Earlier this month New York attorney general Andrew Cuomo reported that he had sent his staff to 1,000 pharmacies across the state in March, April, and May and found more than 250 that were selling expired milk, eggs, baby formula, and over-the-counter medication. The two biggest culprits were the CVS and Rite Aid chains. So what else have these drugstores not been telling consumers?

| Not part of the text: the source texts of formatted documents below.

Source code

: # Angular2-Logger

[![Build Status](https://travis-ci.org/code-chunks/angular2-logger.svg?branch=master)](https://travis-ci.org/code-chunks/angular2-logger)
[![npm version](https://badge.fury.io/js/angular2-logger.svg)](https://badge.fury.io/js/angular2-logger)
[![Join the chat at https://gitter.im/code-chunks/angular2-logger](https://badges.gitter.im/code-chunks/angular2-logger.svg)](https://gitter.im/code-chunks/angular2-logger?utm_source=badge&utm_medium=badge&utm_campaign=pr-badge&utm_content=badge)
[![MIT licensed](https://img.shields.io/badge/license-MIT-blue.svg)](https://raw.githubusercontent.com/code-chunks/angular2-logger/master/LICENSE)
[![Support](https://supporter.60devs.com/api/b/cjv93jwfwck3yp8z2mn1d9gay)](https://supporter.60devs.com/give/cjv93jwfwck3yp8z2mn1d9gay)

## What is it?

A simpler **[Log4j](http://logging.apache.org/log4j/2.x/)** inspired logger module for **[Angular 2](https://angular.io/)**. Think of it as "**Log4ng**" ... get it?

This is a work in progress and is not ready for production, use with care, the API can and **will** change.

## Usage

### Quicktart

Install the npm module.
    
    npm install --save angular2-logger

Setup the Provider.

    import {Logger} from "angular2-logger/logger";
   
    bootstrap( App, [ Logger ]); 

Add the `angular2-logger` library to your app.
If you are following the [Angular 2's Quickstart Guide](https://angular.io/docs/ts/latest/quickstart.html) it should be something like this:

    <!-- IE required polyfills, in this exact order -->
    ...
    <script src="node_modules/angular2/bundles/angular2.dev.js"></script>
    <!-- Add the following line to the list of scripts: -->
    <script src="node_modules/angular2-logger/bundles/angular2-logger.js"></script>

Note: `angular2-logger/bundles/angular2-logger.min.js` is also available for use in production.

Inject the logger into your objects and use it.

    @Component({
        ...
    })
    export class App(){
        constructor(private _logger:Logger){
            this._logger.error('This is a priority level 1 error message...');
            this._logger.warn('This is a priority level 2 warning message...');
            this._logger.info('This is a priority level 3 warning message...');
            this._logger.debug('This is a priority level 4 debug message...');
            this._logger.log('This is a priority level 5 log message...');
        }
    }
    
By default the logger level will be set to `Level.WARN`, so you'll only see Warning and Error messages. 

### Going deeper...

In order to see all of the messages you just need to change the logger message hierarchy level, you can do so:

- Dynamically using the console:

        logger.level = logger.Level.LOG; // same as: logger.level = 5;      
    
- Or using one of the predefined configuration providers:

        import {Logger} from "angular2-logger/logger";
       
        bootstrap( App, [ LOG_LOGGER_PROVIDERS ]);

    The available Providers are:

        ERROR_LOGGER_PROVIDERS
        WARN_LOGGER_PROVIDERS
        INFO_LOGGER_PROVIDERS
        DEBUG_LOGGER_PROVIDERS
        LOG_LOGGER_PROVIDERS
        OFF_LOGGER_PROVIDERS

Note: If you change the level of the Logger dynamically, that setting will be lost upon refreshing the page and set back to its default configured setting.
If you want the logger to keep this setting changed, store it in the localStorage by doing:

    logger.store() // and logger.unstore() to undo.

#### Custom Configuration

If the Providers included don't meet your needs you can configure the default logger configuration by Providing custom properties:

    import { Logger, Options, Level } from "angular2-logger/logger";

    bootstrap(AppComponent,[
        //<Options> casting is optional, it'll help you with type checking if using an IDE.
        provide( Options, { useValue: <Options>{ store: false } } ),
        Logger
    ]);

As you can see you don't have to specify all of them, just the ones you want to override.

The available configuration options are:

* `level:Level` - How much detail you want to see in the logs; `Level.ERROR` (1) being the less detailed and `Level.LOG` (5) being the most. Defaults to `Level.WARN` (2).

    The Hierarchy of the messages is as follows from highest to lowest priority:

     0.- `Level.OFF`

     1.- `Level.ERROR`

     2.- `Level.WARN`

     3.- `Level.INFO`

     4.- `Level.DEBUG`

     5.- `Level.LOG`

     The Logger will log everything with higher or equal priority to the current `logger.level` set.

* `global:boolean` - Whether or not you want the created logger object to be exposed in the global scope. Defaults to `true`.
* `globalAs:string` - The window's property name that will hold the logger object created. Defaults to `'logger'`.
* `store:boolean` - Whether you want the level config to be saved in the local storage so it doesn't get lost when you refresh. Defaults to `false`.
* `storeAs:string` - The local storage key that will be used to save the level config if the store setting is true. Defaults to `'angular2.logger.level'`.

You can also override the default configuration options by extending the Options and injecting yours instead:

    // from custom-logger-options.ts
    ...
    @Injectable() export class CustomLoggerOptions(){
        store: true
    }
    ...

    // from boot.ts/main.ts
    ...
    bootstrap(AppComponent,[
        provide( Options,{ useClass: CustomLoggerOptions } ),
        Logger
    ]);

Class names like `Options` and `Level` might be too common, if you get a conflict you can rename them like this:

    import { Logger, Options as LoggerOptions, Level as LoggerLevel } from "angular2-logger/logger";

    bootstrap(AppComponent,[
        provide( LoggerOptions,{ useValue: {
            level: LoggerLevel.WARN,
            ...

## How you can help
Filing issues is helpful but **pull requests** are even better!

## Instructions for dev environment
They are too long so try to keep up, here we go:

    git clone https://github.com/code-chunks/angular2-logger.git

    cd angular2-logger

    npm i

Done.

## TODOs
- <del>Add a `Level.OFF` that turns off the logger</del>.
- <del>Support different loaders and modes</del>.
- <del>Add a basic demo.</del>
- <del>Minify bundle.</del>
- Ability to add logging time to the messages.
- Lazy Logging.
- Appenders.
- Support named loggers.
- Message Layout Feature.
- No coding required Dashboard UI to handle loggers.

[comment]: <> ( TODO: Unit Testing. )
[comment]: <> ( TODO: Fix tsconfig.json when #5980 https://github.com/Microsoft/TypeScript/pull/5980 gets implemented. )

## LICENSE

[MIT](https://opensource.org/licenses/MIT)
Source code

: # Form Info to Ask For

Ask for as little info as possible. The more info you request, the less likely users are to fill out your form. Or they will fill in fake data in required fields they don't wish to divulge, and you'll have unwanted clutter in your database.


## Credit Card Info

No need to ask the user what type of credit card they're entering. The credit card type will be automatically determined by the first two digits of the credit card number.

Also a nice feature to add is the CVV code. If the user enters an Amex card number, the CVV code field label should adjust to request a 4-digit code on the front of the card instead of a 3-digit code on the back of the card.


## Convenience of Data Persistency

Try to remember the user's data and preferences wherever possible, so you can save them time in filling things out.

1. CVS-brand sparkling water gets its sparkle from Darfurian children’s tears. (White Lion, “When the Children Cry” [download])

2. That lawn chair you bought in the “seasonal” aisle? Someone had sex on it. (The Band, “Rockin’ Chair” [download])

3. Whenever you bought an impulse item at the front counter in 2000 and 2004, your name was added to a GOP database of potential swing voters most likely to vote for George W. Bush. (Everything But the Girl, “Politics Aside” [download])

4. Expired baby formula mixed with expired teeth whitener will totally get you high. (Glen Phillips, “I Want a New Drug” [download])

5. The security camera adds 25 pounds. (Joe Henry, “Fat” [download])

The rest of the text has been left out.